§ ACTION ITEM
Pull every line with "Птолемей" from the entries below.

(Data excerpts)
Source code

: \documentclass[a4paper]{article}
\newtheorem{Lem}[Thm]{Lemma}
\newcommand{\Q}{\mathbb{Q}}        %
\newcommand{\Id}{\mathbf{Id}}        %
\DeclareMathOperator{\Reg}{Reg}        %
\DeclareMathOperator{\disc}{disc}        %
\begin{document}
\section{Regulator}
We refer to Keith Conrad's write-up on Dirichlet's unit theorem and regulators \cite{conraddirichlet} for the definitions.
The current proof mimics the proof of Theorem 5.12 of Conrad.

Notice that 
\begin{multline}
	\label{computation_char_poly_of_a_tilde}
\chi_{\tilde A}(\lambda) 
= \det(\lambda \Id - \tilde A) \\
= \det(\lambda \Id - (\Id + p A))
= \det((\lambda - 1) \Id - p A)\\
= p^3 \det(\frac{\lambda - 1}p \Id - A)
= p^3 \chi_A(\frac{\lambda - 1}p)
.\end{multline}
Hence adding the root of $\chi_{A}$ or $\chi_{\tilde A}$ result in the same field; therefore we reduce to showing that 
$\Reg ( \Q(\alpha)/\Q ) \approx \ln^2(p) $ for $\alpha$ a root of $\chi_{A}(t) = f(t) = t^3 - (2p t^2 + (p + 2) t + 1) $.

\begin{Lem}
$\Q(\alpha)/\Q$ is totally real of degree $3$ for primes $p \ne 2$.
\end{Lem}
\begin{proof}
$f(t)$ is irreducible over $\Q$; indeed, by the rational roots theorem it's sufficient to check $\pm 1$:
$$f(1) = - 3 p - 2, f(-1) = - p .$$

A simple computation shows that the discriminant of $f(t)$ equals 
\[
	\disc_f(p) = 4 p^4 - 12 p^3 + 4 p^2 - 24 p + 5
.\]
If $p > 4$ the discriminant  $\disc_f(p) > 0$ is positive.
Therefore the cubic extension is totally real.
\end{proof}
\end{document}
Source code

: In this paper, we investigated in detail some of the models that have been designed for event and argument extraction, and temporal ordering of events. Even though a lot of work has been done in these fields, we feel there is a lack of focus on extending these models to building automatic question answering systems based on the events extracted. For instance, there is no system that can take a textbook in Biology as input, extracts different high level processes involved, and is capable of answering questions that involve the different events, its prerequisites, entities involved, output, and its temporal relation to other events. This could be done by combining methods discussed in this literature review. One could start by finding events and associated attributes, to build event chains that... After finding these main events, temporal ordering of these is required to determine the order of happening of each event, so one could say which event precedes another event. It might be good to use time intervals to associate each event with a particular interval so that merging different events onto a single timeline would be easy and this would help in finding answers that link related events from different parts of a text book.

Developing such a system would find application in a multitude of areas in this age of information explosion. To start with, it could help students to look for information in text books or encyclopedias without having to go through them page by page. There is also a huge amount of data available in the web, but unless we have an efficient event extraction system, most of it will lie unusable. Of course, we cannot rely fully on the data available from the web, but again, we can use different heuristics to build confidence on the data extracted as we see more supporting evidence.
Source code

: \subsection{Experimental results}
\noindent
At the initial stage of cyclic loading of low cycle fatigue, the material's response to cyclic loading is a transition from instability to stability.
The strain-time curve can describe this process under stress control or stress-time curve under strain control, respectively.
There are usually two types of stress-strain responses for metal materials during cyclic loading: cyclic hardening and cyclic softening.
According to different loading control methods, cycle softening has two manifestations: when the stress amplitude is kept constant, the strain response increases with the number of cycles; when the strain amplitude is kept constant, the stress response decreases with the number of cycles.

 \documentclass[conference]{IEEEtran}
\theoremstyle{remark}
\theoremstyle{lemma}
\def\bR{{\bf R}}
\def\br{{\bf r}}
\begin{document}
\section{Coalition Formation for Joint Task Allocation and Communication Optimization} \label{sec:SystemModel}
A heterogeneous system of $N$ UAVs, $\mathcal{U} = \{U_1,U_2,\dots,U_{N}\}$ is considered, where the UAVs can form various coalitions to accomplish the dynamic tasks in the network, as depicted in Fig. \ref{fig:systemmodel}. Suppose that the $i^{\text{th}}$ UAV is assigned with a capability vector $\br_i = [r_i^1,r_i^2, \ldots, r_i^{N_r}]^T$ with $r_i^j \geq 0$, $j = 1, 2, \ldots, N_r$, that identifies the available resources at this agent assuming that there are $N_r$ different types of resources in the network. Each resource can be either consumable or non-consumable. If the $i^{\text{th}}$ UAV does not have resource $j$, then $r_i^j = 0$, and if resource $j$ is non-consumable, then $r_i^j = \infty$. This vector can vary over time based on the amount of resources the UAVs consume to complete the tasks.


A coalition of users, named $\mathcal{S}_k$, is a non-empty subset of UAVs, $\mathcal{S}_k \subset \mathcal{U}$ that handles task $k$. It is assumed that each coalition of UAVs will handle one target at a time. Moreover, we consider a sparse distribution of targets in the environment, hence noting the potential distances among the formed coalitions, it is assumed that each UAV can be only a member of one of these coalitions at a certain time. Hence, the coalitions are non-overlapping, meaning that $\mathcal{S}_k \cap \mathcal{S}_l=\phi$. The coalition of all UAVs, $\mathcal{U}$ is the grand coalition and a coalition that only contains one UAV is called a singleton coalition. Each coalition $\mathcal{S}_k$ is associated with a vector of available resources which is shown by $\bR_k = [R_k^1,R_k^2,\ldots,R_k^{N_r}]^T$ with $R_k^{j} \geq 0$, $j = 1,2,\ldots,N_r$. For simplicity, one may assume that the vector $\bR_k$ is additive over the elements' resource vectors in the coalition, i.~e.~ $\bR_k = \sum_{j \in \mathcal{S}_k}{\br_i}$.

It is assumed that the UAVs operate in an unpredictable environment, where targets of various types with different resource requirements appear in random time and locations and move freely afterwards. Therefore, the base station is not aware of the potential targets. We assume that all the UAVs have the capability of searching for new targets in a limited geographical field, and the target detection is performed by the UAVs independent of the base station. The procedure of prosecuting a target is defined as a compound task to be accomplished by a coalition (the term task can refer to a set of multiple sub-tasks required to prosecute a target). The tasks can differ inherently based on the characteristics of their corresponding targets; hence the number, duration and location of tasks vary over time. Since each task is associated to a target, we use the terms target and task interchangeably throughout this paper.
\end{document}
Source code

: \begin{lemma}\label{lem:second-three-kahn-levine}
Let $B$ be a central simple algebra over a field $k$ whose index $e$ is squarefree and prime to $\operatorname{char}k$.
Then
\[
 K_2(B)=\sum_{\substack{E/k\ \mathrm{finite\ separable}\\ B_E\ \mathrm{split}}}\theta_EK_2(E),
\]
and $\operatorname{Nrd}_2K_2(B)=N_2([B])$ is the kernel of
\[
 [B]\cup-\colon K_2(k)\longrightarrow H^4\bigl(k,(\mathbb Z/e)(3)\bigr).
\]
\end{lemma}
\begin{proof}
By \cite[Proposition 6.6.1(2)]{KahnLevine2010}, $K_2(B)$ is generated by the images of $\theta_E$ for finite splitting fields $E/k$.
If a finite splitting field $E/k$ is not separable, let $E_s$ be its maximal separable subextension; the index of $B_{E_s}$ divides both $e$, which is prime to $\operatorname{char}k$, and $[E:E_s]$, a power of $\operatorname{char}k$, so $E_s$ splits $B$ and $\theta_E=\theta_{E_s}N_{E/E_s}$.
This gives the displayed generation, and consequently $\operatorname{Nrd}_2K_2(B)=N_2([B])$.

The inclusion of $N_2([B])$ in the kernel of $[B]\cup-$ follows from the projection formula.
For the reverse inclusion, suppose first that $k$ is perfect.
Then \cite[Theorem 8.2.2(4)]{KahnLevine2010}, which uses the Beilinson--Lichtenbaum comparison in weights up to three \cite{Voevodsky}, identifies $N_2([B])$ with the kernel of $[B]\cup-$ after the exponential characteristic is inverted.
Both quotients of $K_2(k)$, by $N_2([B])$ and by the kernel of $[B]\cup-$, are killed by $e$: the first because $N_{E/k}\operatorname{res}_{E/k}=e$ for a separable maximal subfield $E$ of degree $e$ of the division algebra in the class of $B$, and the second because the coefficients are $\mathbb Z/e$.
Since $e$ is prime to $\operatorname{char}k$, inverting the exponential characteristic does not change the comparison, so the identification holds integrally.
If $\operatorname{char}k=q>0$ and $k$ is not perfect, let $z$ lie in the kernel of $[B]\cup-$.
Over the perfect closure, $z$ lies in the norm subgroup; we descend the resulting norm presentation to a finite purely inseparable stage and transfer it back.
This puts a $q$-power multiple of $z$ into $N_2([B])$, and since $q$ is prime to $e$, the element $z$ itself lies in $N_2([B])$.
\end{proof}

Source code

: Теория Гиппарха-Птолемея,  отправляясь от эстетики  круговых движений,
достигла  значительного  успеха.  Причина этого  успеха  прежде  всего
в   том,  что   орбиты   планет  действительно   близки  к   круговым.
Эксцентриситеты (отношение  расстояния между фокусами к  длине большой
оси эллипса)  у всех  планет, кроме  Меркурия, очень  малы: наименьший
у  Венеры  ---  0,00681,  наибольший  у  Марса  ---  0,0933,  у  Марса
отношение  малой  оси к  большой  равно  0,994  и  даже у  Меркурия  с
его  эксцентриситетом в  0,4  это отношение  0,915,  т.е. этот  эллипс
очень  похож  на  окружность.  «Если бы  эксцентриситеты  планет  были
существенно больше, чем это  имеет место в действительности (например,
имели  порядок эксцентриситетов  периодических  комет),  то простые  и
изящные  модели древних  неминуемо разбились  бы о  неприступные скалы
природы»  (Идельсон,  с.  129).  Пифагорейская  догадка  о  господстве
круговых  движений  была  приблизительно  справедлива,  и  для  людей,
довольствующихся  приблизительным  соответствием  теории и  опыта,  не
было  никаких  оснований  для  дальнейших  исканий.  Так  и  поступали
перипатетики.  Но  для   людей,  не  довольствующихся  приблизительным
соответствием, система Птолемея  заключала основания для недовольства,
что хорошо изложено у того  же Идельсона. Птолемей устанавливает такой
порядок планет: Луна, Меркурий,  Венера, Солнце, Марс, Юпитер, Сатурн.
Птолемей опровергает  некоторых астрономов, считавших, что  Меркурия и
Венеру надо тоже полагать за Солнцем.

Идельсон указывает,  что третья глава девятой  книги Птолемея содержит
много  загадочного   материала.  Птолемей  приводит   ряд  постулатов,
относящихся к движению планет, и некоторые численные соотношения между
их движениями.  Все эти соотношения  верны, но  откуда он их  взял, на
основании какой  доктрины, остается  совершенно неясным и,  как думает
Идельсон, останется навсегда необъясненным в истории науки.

§ ANSWER SECTION
что хорошо изложено у того  же Идельсона. Птолемей устанавливает такой
Птолемей опровергает  некоторых астрономов, считавших, что  Меркурия и
много  загадочного   материала.  Птолемей  приводит   ряд  постулатов,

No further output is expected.